Once in Japan: pet-friendly accommodation exists but is more limited than in Europe or North America. Many ryokans and traditional inns do not accept pets. Research your specific accommodation before booking. Dogs on public transport require carriers. Japan has excellent pet culture in its cities, particularly in Tokyo, with dog cafes, pet-friendly parks, and pet supply stores at every turn.
Safety in Japan
Japan is one of the safest countries on earth for travelers, and it's not a close call. Violent crime is remarkably rare. Women traveling solo consistently rate it among the most comfortable destinations in the world. You will likely leave Japan having never felt unsafe for a single moment. This is not marketing.
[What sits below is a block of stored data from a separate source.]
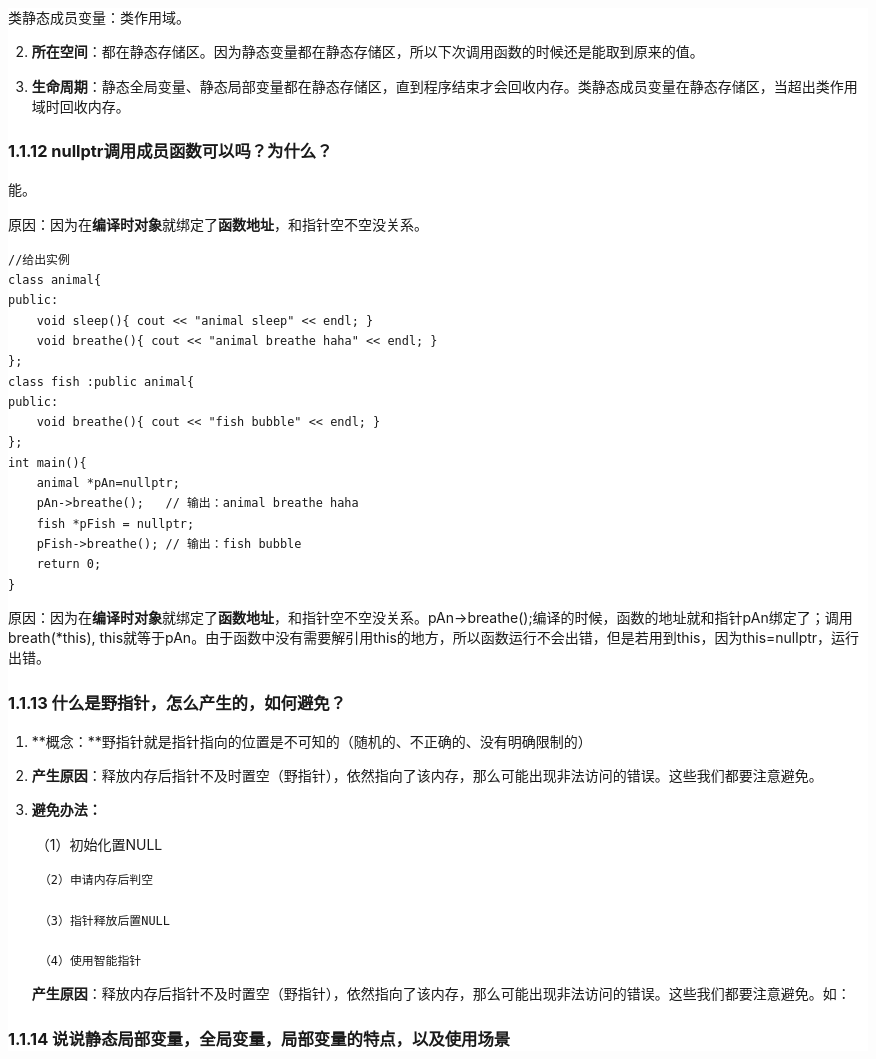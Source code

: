    类静态成员变量：类作用域。		

   2. **所在空间**：都在静态存储区。因为静态变量都在静态存储区，所以下次调用函数的时候还是能取到原来的值。

2. **生命周期**：静态全局变量、静态局部变量都在静态存储区，直到程序结束才会回收内存。类静态成员变量在静态存储区，当超出类作用域时回收内存。

### 1.1.12 nullptr调用成员函数可以吗？为什么？

能。

原因：因为在**编译时对象**就绑定了**函数地址**，和指针空不空没关系。

```
//给出实例
class animal{
public:
    void sleep(){ cout << "animal sleep" << endl; }
    void breathe(){ cout << "animal breathe haha" << endl; }
};
class fish :public animal{
public:
    void breathe(){ cout << "fish bubble" << endl; }
};
int main(){
    animal *pAn=nullptr;
    pAn->breathe();   // 输出：animal breathe haha
    fish *pFish = nullptr;
    pFish->breathe(); // 输出：fish bubble
    return 0;
}  

```

​	原因：因为在**编译时对象**就绑定了**函数地址**，和指针空不空没关系。pAn->breathe();编译的时候，函数的地址就和指针pAn绑定了；调用breath(*this), this就等于pAn。由于函数中没有需要解引用this的地方，所以函数运行不会出错，但是若用到this，因为this=nullptr，运行出错。

### 	1.1.13 什么是野指针，怎么产生的，如何避免？

1. **概念：**野指针就是指针指向的位置是不可知的（随机的、不正确的、没有明确限制的）		

  2. **产生原因**：释放内存后指针不及时置空（野指针），依然指向了该内存，那么可能出现非法访问的错误。这些我们都要注意避免。

2. **避免办法：**

   ​	（1）初始化置NULL

    	（2）申请内存后判空

    	（3）指针释放后置NULL

    	（4）使用智能指针

   **产生原因**：释放内存后指针不及时置空（野指针），依然指向了该内存，那么可能出现非法访问的错误。这些我们都要注意避免。如：



### 	1.1.14 说说静态局部变量，全局变量，局部变量的特点，以及使用场景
The numbers back it up.
The actual risks are more mundane: getting lost in rural areas without data, missing the last train home, or getting caught in a natural disaster. Plan for those.
Street Safety
Excellent. Theft is rare. Lost wallets are routinely turned in to local police boxes (koban). Tokyo ranks consistently among the safest megacities in the world.
Solo Women
One of the most recommended solo female travel destinations globally. Women-only carriages operate on many lines during rush hour. The level of general consideration for personal space is high.
Natural Disasters
Japan is earthquake-prone and typhoon season runs June through October. Download the NHK World or Safety Tips app. Japan's earthquake alert system gives real warning time. Follow instructions immediately.
Getting Lost
Rural Japan can be genuinely remote. Download offline maps before leaving urban areas. A Japanese eSIM or SIM card is essential outside major cities where public wifi coverage is incomplete.
Scams
Tokyo has almost none. The main one: overpriced cocktail bars near Shinjuku and Roppongi that target tourists with friendly English-speaking touts. Walk past anyone who aggressively approaches you near clubs.
Healthcare
Excellent medical facilities. Staff in major cities often speak English. Travel insurance with medical cover is strongly recommended. Japanese hospitals are high quality and not free for foreign visitors.
Emergency Information
Your Embassy in Tokyo
Most embassies are in the Minato district (Roppongi, Azabu, and Akasaka areas).
Book Your Japan Trip
Everything in one place. These are services worth actually using.
You'll Want to Come Back
The strangest thing about Japan is how complete it feels on a first visit and yet how much you realize you missed the moment you land back home. People return to Japan more consistently than almost any other destination on earth. Some come back every year. That's not a coincidence.
There's a concept in Japanese called ichigo ichie: "one time, one meeting." The idea that each moment exists only once and should be treated accordingly. It's not a bad way to approach most things, wherever you happen to be.